Scan the data. Collect each line that contains the word "Hudson".

### Material for the task:
__________
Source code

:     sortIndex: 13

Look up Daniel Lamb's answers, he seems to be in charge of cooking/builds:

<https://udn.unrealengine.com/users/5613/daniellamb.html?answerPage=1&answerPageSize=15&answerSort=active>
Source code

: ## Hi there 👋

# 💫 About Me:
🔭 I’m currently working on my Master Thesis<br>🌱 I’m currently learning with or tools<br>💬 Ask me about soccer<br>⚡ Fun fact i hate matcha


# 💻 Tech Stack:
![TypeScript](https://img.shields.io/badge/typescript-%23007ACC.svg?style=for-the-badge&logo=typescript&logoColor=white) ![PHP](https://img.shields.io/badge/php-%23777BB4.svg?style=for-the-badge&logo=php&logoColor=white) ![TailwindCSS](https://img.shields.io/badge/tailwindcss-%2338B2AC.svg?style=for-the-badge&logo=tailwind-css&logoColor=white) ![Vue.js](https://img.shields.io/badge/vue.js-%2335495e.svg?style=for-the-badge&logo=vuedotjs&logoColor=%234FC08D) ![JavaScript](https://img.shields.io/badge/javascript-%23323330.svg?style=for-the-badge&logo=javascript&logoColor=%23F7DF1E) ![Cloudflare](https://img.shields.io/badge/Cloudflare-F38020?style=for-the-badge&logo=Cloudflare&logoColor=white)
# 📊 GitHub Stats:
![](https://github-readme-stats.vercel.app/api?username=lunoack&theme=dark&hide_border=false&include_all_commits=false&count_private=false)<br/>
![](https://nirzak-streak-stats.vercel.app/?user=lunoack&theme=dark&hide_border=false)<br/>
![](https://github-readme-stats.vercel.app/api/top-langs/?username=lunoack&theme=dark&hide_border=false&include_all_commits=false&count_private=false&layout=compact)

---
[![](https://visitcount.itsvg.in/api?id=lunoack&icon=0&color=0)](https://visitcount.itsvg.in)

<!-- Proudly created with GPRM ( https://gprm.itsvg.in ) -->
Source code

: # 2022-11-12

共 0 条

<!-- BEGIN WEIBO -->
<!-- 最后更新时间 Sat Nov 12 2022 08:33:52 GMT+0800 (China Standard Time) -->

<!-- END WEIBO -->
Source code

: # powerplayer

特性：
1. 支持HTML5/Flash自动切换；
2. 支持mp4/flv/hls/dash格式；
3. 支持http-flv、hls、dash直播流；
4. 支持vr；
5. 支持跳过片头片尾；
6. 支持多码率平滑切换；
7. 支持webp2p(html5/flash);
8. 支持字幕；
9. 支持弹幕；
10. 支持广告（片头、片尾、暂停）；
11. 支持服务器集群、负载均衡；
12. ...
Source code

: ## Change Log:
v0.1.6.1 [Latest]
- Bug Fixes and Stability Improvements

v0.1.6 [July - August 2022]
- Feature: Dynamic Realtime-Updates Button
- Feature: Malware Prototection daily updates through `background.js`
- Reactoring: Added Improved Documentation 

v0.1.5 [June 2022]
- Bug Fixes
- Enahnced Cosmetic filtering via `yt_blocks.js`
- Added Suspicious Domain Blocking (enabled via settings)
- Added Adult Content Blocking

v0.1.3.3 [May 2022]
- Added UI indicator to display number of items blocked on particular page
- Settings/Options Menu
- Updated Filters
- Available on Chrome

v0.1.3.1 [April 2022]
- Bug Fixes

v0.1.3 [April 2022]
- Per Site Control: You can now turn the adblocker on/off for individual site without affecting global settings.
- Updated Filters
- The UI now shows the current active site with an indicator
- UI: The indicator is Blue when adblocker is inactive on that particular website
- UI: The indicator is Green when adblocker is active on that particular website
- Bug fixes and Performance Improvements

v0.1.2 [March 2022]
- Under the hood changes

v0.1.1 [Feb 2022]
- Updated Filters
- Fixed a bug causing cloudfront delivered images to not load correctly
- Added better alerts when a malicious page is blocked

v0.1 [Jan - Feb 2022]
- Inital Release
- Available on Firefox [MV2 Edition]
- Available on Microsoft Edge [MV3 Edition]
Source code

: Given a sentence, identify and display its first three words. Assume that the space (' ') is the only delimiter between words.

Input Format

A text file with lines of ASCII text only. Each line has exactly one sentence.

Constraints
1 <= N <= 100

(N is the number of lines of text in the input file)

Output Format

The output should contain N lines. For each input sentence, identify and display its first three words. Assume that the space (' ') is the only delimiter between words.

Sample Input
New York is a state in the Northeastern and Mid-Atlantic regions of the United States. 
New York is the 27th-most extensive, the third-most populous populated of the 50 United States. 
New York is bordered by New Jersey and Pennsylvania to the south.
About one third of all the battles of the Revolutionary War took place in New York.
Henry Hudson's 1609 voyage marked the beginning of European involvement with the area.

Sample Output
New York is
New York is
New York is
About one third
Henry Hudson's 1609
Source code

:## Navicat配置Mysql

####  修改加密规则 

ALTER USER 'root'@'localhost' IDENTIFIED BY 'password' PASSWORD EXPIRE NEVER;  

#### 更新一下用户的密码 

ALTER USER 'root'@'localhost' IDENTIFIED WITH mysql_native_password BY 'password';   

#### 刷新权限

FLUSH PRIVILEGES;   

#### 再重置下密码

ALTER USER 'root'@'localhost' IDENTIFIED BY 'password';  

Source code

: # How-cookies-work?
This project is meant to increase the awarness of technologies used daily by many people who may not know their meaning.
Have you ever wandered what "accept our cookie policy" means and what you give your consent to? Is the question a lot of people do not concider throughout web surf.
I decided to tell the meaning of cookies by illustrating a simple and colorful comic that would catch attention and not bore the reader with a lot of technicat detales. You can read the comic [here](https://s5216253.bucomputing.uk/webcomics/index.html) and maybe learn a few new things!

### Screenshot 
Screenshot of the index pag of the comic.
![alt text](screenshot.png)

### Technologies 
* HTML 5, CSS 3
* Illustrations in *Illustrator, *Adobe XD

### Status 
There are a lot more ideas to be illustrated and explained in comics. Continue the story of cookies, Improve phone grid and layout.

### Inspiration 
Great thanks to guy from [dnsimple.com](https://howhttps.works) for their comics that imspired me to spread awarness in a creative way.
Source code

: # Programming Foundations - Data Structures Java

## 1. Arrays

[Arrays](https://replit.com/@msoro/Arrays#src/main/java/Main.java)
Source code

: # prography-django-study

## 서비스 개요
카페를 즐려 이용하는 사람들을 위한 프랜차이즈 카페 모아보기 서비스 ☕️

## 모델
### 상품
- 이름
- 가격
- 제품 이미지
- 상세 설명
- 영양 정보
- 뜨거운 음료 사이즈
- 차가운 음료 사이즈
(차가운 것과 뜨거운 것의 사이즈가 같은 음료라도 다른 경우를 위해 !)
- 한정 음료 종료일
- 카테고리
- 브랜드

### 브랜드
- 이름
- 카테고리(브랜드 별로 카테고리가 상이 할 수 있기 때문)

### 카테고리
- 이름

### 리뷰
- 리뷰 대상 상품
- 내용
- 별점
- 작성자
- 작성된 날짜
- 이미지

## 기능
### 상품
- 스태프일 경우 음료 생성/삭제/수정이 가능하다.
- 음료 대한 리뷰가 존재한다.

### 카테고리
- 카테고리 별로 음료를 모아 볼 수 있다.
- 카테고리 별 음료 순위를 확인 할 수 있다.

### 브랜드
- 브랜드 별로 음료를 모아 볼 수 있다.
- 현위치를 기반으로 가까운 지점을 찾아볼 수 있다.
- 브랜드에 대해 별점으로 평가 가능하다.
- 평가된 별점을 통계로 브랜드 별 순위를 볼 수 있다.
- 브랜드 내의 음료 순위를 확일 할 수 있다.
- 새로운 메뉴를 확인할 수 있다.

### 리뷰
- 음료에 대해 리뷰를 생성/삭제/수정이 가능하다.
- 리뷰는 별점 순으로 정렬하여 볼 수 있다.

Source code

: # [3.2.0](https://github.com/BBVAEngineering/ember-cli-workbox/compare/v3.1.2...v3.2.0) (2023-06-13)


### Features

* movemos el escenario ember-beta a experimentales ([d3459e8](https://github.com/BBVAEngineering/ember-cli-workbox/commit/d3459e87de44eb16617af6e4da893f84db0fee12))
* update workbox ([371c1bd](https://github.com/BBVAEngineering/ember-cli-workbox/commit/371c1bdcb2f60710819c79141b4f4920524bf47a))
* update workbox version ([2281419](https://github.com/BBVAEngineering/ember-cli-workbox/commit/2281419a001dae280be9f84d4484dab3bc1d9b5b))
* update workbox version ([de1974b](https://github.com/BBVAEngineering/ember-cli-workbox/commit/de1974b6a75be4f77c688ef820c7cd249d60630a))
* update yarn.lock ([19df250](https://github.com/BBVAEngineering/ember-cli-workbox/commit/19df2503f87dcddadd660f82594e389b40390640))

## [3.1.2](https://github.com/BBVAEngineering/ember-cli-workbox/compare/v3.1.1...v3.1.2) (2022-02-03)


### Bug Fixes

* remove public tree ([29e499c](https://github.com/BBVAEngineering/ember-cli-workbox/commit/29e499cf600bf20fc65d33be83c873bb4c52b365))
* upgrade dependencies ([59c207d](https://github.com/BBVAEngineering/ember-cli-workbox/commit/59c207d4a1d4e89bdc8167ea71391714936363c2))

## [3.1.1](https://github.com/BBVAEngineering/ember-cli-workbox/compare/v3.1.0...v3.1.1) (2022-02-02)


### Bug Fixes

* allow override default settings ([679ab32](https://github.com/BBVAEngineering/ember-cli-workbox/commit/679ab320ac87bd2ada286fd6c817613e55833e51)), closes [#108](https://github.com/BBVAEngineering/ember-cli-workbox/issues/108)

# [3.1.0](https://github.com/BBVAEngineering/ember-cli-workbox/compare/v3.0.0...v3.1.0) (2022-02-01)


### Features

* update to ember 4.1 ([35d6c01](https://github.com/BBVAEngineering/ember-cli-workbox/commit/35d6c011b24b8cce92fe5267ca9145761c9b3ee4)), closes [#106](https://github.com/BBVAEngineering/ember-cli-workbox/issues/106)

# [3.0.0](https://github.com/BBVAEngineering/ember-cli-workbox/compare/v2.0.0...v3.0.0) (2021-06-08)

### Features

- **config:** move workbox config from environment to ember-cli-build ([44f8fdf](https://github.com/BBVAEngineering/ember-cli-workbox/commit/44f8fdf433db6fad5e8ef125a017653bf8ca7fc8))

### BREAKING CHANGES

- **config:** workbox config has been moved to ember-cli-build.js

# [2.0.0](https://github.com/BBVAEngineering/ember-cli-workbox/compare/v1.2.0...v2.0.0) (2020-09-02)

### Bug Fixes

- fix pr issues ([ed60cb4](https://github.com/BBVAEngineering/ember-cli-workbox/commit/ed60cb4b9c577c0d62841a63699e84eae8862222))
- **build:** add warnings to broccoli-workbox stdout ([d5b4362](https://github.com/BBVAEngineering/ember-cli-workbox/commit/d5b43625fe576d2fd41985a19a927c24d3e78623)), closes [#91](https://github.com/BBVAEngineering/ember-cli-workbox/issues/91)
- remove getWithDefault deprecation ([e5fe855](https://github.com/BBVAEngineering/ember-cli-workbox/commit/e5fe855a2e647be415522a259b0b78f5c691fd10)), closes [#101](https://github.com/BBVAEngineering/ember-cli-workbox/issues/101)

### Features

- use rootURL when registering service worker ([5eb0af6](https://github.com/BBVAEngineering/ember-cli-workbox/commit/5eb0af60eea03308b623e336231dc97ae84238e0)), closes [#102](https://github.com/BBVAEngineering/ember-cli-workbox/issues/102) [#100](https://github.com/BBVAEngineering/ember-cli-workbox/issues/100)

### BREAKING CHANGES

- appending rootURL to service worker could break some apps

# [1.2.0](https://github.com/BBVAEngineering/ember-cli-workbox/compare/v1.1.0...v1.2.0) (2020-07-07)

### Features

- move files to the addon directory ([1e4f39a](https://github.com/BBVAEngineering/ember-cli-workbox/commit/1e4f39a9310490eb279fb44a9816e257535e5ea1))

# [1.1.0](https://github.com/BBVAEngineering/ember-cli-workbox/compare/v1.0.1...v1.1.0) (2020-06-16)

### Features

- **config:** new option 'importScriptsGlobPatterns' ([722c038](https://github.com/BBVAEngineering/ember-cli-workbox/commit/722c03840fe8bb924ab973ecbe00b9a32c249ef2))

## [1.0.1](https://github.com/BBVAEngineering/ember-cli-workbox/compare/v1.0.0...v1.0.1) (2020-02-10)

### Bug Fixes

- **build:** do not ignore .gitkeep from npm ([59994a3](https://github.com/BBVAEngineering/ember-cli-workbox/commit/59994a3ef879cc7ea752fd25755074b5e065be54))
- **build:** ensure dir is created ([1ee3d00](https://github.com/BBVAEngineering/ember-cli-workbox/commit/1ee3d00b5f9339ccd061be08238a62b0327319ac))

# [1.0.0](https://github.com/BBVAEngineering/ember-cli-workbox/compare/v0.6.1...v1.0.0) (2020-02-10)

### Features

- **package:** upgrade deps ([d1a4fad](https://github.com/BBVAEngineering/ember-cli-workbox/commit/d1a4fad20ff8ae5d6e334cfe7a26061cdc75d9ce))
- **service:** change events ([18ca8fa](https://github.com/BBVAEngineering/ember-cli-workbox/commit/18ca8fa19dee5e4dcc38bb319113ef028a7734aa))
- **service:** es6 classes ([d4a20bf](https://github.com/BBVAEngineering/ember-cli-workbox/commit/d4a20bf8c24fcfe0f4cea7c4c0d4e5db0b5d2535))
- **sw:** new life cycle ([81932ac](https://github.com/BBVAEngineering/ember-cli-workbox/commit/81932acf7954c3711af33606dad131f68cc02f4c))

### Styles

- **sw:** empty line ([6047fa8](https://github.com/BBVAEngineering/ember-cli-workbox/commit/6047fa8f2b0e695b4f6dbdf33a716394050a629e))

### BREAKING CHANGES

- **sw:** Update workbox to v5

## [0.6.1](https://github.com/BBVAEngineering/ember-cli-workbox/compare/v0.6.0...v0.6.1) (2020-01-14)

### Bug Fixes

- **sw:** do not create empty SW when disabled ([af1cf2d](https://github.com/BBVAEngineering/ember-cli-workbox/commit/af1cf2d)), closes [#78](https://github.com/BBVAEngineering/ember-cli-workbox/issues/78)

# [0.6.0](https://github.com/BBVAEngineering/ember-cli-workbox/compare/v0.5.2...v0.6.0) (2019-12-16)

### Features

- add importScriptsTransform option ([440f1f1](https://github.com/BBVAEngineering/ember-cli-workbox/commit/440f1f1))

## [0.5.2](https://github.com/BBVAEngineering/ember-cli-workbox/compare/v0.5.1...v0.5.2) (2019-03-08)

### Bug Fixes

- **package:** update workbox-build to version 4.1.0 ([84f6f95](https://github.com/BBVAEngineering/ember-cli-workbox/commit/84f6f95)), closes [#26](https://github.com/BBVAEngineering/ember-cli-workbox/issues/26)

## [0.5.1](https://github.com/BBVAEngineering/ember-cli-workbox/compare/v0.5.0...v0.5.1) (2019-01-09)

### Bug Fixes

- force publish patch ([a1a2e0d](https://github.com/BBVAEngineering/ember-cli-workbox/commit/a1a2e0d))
__________
### Written response:
Henry Hudson's 1609 voyage marked the beginning of European involvement with the area.
Henry Hudson's 1609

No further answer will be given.